INSTRUCTIONS FOR THE TASK. Starting at the first line of the records below, reproduce every line up to and including the line with "encapsulate and formalize", but leave out all pictures.

Dataset entries.
-------------------------

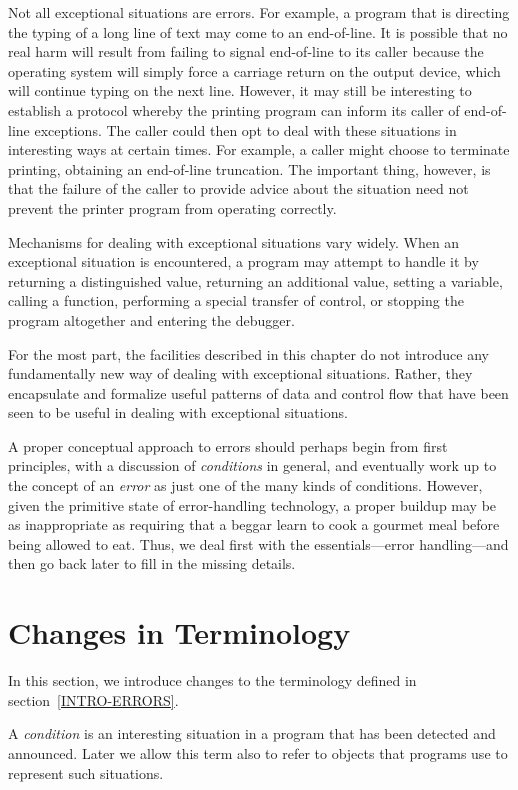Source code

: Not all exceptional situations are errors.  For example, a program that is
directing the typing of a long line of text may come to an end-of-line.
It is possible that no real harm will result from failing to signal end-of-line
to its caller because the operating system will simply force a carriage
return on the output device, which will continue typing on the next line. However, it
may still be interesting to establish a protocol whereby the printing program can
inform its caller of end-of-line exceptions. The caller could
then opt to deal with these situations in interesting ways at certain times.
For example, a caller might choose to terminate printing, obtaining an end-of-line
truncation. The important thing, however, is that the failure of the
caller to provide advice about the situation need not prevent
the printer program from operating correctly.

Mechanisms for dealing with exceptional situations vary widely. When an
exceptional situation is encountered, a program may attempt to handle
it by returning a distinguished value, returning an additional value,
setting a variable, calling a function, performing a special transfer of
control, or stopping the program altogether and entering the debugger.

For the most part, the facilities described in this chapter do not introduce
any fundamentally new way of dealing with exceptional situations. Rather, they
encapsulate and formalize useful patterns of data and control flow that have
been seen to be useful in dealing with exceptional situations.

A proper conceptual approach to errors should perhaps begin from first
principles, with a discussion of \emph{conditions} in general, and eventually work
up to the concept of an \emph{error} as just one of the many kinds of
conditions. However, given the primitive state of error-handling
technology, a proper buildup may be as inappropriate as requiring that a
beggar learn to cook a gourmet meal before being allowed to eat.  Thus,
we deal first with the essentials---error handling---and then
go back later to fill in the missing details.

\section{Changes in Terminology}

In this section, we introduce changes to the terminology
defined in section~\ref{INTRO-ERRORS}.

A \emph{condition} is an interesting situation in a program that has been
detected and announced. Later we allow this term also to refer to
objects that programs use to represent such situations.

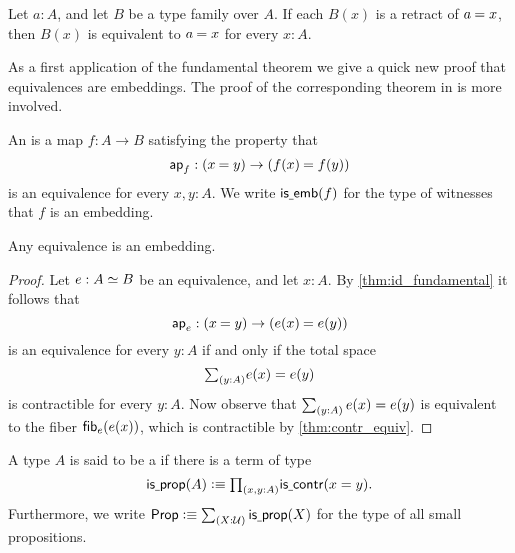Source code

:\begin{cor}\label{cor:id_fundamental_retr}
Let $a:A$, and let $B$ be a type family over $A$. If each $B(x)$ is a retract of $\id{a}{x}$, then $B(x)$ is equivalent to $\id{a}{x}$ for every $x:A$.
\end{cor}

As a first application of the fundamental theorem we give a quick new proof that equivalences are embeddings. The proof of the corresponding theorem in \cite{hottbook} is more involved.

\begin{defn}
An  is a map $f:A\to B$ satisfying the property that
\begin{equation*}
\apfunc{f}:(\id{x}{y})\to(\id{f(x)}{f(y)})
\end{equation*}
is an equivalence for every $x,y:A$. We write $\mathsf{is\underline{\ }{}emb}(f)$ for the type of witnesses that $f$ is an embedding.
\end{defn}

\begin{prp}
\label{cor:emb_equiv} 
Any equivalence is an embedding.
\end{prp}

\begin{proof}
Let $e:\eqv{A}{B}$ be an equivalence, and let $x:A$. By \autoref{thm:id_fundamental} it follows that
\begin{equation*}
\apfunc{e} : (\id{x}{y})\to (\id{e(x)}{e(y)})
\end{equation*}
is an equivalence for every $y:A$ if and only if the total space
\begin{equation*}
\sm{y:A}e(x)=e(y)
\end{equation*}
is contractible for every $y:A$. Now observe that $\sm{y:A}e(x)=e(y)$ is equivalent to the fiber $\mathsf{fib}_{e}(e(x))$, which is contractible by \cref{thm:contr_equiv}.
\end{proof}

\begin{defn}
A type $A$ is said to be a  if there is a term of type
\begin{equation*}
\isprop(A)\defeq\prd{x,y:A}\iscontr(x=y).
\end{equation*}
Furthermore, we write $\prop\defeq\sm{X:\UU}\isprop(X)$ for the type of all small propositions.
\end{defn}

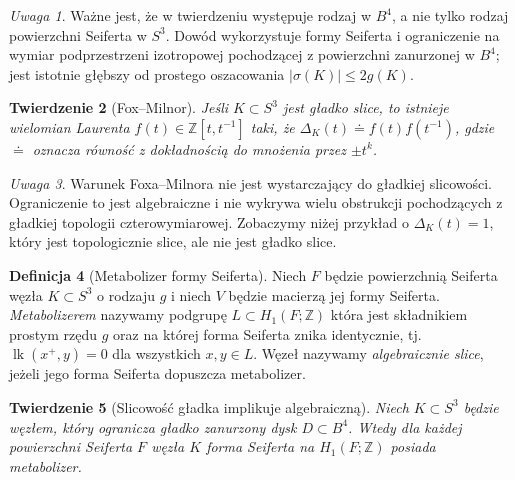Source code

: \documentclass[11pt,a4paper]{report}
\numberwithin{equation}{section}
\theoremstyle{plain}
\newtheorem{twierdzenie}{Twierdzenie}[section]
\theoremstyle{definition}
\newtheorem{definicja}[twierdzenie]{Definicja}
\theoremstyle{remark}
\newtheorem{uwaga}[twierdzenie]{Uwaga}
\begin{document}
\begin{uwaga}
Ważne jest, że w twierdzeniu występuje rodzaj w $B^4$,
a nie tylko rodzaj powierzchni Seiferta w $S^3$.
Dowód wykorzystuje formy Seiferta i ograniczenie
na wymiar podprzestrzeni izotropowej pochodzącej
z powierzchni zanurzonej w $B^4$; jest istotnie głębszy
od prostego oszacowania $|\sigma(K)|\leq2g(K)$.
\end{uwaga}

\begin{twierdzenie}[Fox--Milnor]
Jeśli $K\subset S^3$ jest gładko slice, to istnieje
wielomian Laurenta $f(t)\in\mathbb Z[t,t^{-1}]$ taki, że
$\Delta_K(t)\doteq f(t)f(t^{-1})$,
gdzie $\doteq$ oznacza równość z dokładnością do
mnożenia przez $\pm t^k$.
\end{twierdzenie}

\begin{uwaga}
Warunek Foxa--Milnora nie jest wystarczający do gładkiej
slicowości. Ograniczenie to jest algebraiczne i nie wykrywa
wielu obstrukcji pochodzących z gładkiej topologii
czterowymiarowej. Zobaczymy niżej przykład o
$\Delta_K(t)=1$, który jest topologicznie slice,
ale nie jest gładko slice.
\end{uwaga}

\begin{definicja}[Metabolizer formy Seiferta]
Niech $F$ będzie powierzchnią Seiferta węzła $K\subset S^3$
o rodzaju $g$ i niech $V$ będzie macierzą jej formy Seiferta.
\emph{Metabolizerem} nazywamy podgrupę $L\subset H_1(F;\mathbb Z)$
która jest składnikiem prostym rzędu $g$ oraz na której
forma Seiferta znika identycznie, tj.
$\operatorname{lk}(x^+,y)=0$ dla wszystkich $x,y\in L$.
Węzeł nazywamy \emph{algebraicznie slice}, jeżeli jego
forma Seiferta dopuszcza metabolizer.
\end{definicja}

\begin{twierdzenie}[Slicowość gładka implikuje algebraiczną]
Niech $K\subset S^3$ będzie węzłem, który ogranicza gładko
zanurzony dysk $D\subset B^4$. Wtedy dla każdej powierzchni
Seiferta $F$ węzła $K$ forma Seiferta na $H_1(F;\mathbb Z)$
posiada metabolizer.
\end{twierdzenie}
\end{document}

-------------------------

SOLUTION BELOW.
Source code

: Not all exceptional situations are errors.  For example, a program that is
directing the typing of a long line of text may come to an end-of-line.
It is possible that no real harm will result from failing to signal end-of-line
to its caller because the operating system will simply force a carriage
return on the output device, which will continue typing on the next line. However, it
may still be interesting to establish a protocol whereby the printing program can
inform its caller of end-of-line exceptions. The caller could
then opt to deal with these situations in interesting ways at certain times.
For example, a caller might choose to terminate printing, obtaining an end-of-line
truncation. The important thing, however, is that the failure of the
caller to provide advice about the situation need not prevent
the printer program from operating correctly.

Mechanisms for dealing with exceptional situations vary widely. When an
exceptional situation is encountered, a program may attempt to handle
it by returning a distinguished value, returning an additional value,
setting a variable, calling a function, performing a special transfer of
control, or stopping the program altogether and entering the debugger.

For the most part, the facilities described in this chapter do not introduce
any fundamentally new way of dealing with exceptional situations. Rather, they
encapsulate and formalize useful patterns of data and control flow that have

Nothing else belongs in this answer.